We had questions for virtue + vice, a designer of eyecatching summer-y dresses, skirts, tanks and caftans. Founder Melanie DiSalvo chatted with us about starting the women’s clothing brand to help consumers connect the dots about fast fashion, eco-consciousness, global community, and uniquely gorgeous clothing. It’s safe to say that we’re now pretty much obsessed.
Trend Alert: She turned us on to an incredible artisan material that’s used to make some the clothes by virtue + vice.
What was the inspiration for starting virtue + vice? I have been working in the fast fashion industry for over 6 years and I have seen and heard my fair share of horror stories. I just had enough. I started searching for eco-friendly brands to work for, and I realized that a lot of them were the same old thing, but with greenwashing marketing. I decided to not only go out and do my own thing, but to educate customers on how things are made and the questions to ask so they can see through the B.S. themselves.

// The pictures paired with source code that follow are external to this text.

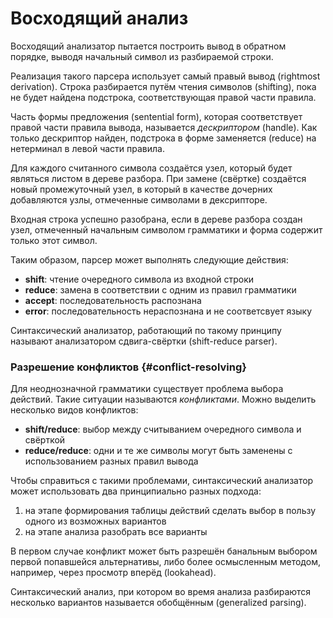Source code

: # Восходящий анализ

Восходящий анализатор пытается построить вывод в обратном порядке, выводя
начальный символ из разбираемой строки.

Реализация такого парсера использует самый правый вывод (rightmost derivation).
Строка разбирается путём чтения символов (shifting), пока не будет найдена
подстрока, соответствующая правой части правила.

Часть формы предложения (sentential form), которая соответствует правой части
правила вывода, называется *дескриптором* (handle). Как только дескриптор
найден, подстрока в форме заменяется (reduce) на нетерминал в левой части
правила.

Для каждого считанного символа создаётся узел, который будет являться листом
в дереве разбора. При замене (свёртке) создаётся новый промежуточный узел,
в который в качестве дочерних добавляются узлы, отмеченные символами
в дексрипторе.

Входная строка успешно разобрана, если в дереве разбора создан узел,
отмеченный начальным символом грамматики и форма содержит только этот символ.

Таким образом, парсер может выполнять следующие действия:
+ **shift**: чтение очередного символа из входной строки
+ **reduce**: замена в соответствии с одним из правил грамматики
+ **accept**: последовательность распознана
+ **error**: последовательность нераспознана и не соответсвует языку

Синтаксический анализатор, работающий по такому принципу называют
анализатором сдвига-свёртки (shift-reduce parser).

### Разрешение конфликтов {#conflict-resolving}

Для неоднозначной грамматики существует проблема выбора действий.
Такие ситуации называются *конфликтами*. Можно выделить несколько видов
конфликтов:

+ **shift/reduce**: выбор между считыванием очередного символа и свёрткой
+ **reduce/reduce**: одни и те же символы могут быть заменены с использованием
  разных правил вывода

Чтобы справиться с такими проблемами, синтаксический анализатор может
использовать два принципиально разных подхода:

1. на этапе формирования таблицы действий сделать выбор в пользу одного из
   возможных вариантов
2. на этапе анализа разобрать все варианты

В первом случае конфликт может быть разрешён банальным выбором первой
попавшейся альтернативы, либо более осмысленным методом, например, через
просмотр вперёд (lookahead).

Синтаксический анализ, при котором во время анализа разбираются несколько
вариантов называется обобщённым (generalized parsing).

How did you become expert in sustainable clothing? I think what I really am is an expert in fast fashion with a passion for sustainability. I think it’s important to know how the system works if you want to break it. And knowing the ins and outs has made creating this brand a lot easier. I know every trick and loophole in the book, and what to look for and ask for.
What makes a clothing brand sustainable or ethical? Sustainable and ethical are two different things. Sustainability has to do with the environmental implications of making these clothes. Ethics is: Who are the people making the clothes, how are they affected, how are the local communities affected?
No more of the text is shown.